MATERIAL FOR THIS TASK:
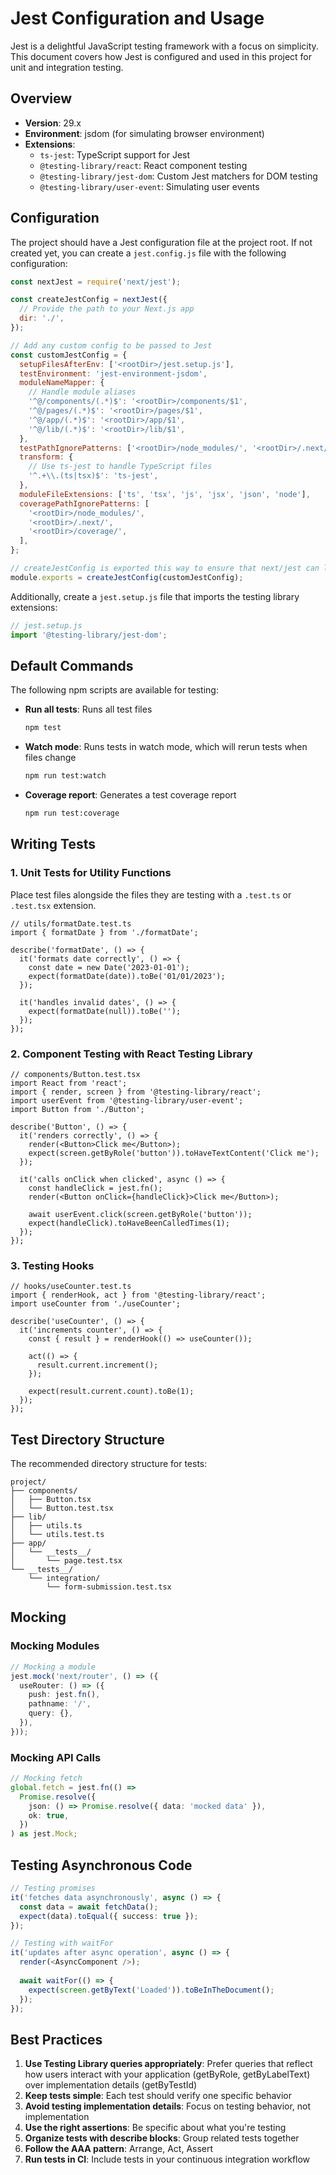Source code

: # Jest Configuration and Usage

Jest is a delightful JavaScript testing framework with a focus on simplicity. This document covers how Jest is configured and used in this project for unit and integration testing.

## Overview

- **Version**: 29.x
- **Environment**: jsdom (for simulating browser environment)
- **Extensions**:
  - `ts-jest`: TypeScript support for Jest
  - `@testing-library/react`: React component testing
  - `@testing-library/jest-dom`: Custom Jest matchers for DOM testing
  - `@testing-library/user-event`: Simulating user events

## Configuration

The project should have a Jest configuration file at the project root. If not created yet, you can create a `jest.config.js` file with the following configuration:

```js
const nextJest = require('next/jest');

const createJestConfig = nextJest({
  // Provide the path to your Next.js app
  dir: './',
});

// Add any custom config to be passed to Jest
const customJestConfig = {
  setupFilesAfterEnv: ['<rootDir>/jest.setup.js'],
  testEnvironment: 'jest-environment-jsdom',
  moduleNameMapper: {
    // Handle module aliases
    '^@/components/(.*)$': '<rootDir>/components/$1',
    '^@/pages/(.*)$': '<rootDir>/pages/$1',
    '^@/app/(.*)$': '<rootDir>/app/$1',
    '^@/lib/(.*)$': '<rootDir>/lib/$1',
  },
  testPathIgnorePatterns: ['<rootDir>/node_modules/', '<rootDir>/.next/'],
  transform: {
    // Use ts-jest to handle TypeScript files
    '^.+\\.(ts|tsx)$': 'ts-jest',
  },
  moduleFileExtensions: ['ts', 'tsx', 'js', 'jsx', 'json', 'node'],
  coveragePathIgnorePatterns: [
    '<rootDir>/node_modules/',
    '<rootDir>/.next/',
    '<rootDir>/coverage/',
  ],
};

// createJestConfig is exported this way to ensure that next/jest can load the Next.js config
module.exports = createJestConfig(customJestConfig);
```

Additionally, create a `jest.setup.js` file that imports the testing library extensions:

```js
// jest.setup.js
import '@testing-library/jest-dom';
```

## Default Commands

The following npm scripts are available for testing:

- **Run all tests**: Runs all test files
  ```bash
  npm test
  ```

- **Watch mode**: Runs tests in watch mode, which will rerun tests when files change
  ```bash
  npm run test:watch
  ```

- **Coverage report**: Generates a test coverage report
  ```bash
  npm run test:coverage
  ```

## Writing Tests

### 1. Unit Tests for Utility Functions

Place test files alongside the files they are testing with a `.test.ts` or `.test.tsx` extension.

```tsx
// utils/formatDate.test.ts
import { formatDate } from './formatDate';

describe('formatDate', () => {
  it('formats date correctly', () => {
    const date = new Date('2023-01-01');
    expect(formatDate(date)).toBe('01/01/2023');
  });

  it('handles invalid dates', () => {
    expect(formatDate(null)).toBe('');
  });
});
```

### 2. Component Testing with React Testing Library

```tsx
// components/Button.test.tsx
import React from 'react';
import { render, screen } from '@testing-library/react';
import userEvent from '@testing-library/user-event';
import Button from './Button';

describe('Button', () => {
  it('renders correctly', () => {
    render(<Button>Click me</Button>);
    expect(screen.getByRole('button')).toHaveTextContent('Click me');
  });

  it('calls onClick when clicked', async () => {
    const handleClick = jest.fn();
    render(<Button onClick={handleClick}>Click me</Button>);
    
    await userEvent.click(screen.getByRole('button'));
    expect(handleClick).toHaveBeenCalledTimes(1);
  });
});
```

### 3. Testing Hooks

```tsx
// hooks/useCounter.test.ts
import { renderHook, act } from '@testing-library/react';
import useCounter from './useCounter';

describe('useCounter', () => {
  it('increments counter', () => {
    const { result } = renderHook(() => useCounter());
    
    act(() => {
      result.current.increment();
    });
    
    expect(result.current.count).toBe(1);
  });
});
```

## Test Directory Structure

The recommended directory structure for tests:

```
project/
├── components/
│   ├── Button.tsx
│   └── Button.test.tsx
├── lib/
│   ├── utils.ts
│   └── utils.test.ts
├── app/
│   └── __tests__/
│       └── page.test.tsx
└── __tests__/
    └── integration/
        └── form-submission.test.tsx
```

## Mocking

### Mocking Modules

```typescript
// Mocking a module
jest.mock('next/router', () => ({
  useRouter: () => ({
    push: jest.fn(),
    pathname: '/',
    query: {},
  }),
}));
```

### Mocking API Calls

```typescript
// Mocking fetch
global.fetch = jest.fn(() =>
  Promise.resolve({
    json: () => Promise.resolve({ data: 'mocked data' }),
    ok: true,
  })
) as jest.Mock;
```

## Testing Asynchronous Code

```typescript
// Testing promises
it('fetches data asynchronously', async () => {
  const data = await fetchData();
  expect(data).toEqual({ success: true });
});

// Testing with waitFor
it('updates after async operation', async () => {
  render(<AsyncComponent />);
  
  await waitFor(() => {
    expect(screen.getByText('Loaded')).toBeInTheDocument();
  });
});
```

## Best Practices

1. **Use Testing Library queries appropriately**: Prefer queries that reflect how users interact with your application (getByRole, getByLabelText) over implementation details (getByTestId)
2. **Keep tests simple**: Each test should verify one specific behavior
3. **Avoid testing implementation details**: Focus on testing behavior, not implementation
4. **Use the right assertions**: Be specific about what you're testing
5. **Organize tests with describe blocks**: Group related tests together
6. **Follow the AAA pattern**: Arrange, Act, Assert
7. **Run tests in CI**: Include tests in your continuous integration workflow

INSTRUCTIONS TO FOLLOW: Write out the data above in full and exactly, but without the pictures.

PROBLEM SOLUTION:
Source code

: # Jest Configuration and Usage

Jest is a delightful JavaScript testing framework with a focus on simplicity. This document covers how Jest is configured and used in this project for unit and integration testing.

## Overview

- **Version**: 29.x
- **Environment**: jsdom (for simulating browser environment)
- **Extensions**:
  - `ts-jest`: TypeScript support for Jest
  - `@testing-library/react`: React component testing
  - `@testing-library/jest-dom`: Custom Jest matchers for DOM testing
  - `@testing-library/user-event`: Simulating user events

## Configuration

The project should have a Jest configuration file at the project root. If not created yet, you can create a `jest.config.js` file with the following configuration:

```js
const nextJest = require('next/jest');

const createJestConfig = nextJest({
  // Provide the path to your Next.js app
  dir: './',
});

// Add any custom config to be passed to Jest
const customJestConfig = {
  setupFilesAfterEnv: ['<rootDir>/jest.setup.js'],
  testEnvironment: 'jest-environment-jsdom',
  moduleNameMapper: {
    // Handle module aliases
    '^@/components/(.*)$': '<rootDir>/components/$1',
    '^@/pages/(.*)$': '<rootDir>/pages/$1',
    '^@/app/(.*)$': '<rootDir>/app/$1',
    '^@/lib/(.*)$': '<rootDir>/lib/$1',
  },
  testPathIgnorePatterns: ['<rootDir>/node_modules/', '<rootDir>/.next/'],
  transform: {
    // Use ts-jest to handle TypeScript files
    '^.+\\.(ts|tsx)$': 'ts-jest',
  },
  moduleFileExtensions: ['ts', 'tsx', 'js', 'jsx', 'json', 'node'],
  coveragePathIgnorePatterns: [
    '<rootDir>/node_modules/',
    '<rootDir>/.next/',
    '<rootDir>/coverage/',
  ],
};

// createJestConfig is exported this way to ensure that next/jest can load the Next.js config
module.exports = createJestConfig(customJestConfig);
```

Additionally, create a `jest.setup.js` file that imports the testing library extensions:

```js
// jest.setup.js
import '@testing-library/jest-dom';
```

## Default Commands

The following npm scripts are available for testing:

- **Run all tests**: Runs all test files
  ```bash
  npm test
  ```

- **Watch mode**: Runs tests in watch mode, which will rerun tests when files change
  ```bash
  npm run test:watch
  ```

- **Coverage report**: Generates a test coverage report
  ```bash
  npm run test:coverage
  ```

## Writing Tests

### 1. Unit Tests for Utility Functions

Place test files alongside the files they are testing with a `.test.ts` or `.test.tsx` extension.

```tsx
// utils/formatDate.test.ts
import { formatDate } from './formatDate';

describe('formatDate', () => {
  it('formats date correctly', () => {
    const date = new Date('2023-01-01');
    expect(formatDate(date)).toBe('01/01/2023');
  });

  it('handles invalid dates', () => {
    expect(formatDate(null)).toBe('');
  });
});
```

### 2. Component Testing with React Testing Library

```tsx
// components/Button.test.tsx
import React from 'react';
import { render, screen } from '@testing-library/react';
import userEvent from '@testing-library/user-event';
import Button from './Button';

describe('Button', () => {
  it('renders correctly', () => {
    render(<Button>Click me</Button>);
    expect(screen.getByRole('button')).toHaveTextContent('Click me');
  });

  it('calls onClick when clicked', async () => {
    const handleClick = jest.fn();
    render(<Button onClick={handleClick}>Click me</Button>);
    
    await userEvent.click(screen.getByRole('button'));
    expect(handleClick).toHaveBeenCalledTimes(1);
  });
});
```

### 3. Testing Hooks

```tsx
// hooks/useCounter.test.ts
import { renderHook, act } from '@testing-library/react';
import useCounter from './useCounter';

describe('useCounter', () => {
  it('increments counter', () => {
    const { result } = renderHook(() => useCounter());
    
    act(() => {
      result.current.increment();
    });
    
    expect(result.current.count).toBe(1);
  });
});
```

## Test Directory Structure

The recommended directory structure for tests:

```
project/
├── components/
│   ├── Button.tsx
│   └── Button.test.tsx
├── lib/
│   ├── utils.ts
│   └── utils.test.ts
├── app/
│   └── __tests__/
│       └── page.test.tsx
└── __tests__/
    └── integration/
        └── form-submission.test.tsx
```

## Mocking

### Mocking Modules

```typescript
// Mocking a module
jest.mock('next/router', () => ({
  useRouter: () => ({
    push: jest.fn(),
    pathname: '/',
    query: {},
  }),
}));
```

### Mocking API Calls

```typescript
// Mocking fetch
global.fetch = jest.fn(() =>
  Promise.resolve({
    json: () => Promise.resolve({ data: 'mocked data' }),
    ok: true,
  })
) as jest.Mock;
```

## Testing Asynchronous Code

```typescript
// Testing promises
it('fetches data asynchronously', async () => {
  const data = await fetchData();
  expect(data).toEqual({ success: true });
});

// Testing with waitFor
it('updates after async operation', async () => {
  render(<AsyncComponent />);
  
  await waitFor(() => {
    expect(screen.getByText('Loaded')).toBeInTheDocument();
  });
});
```

## Best Practices

1. **Use Testing Library queries appropriately**: Prefer queries that reflect how users interact with your application (getByRole, getByLabelText) over implementation details (getByTestId)
2. **Keep tests simple**: Each test should verify one specific behavior
3. **Avoid testing implementation details**: Focus on testing behavior, not implementation
4. **Use the right assertions**: Be specific about what you're testing
5. **Organize tests with describe blocks**: Group related tests together
6. **Follow the AAA pattern**: Arrange, Act, Assert
7. **Run tests in CI**: Include tests in your continuous integration workflow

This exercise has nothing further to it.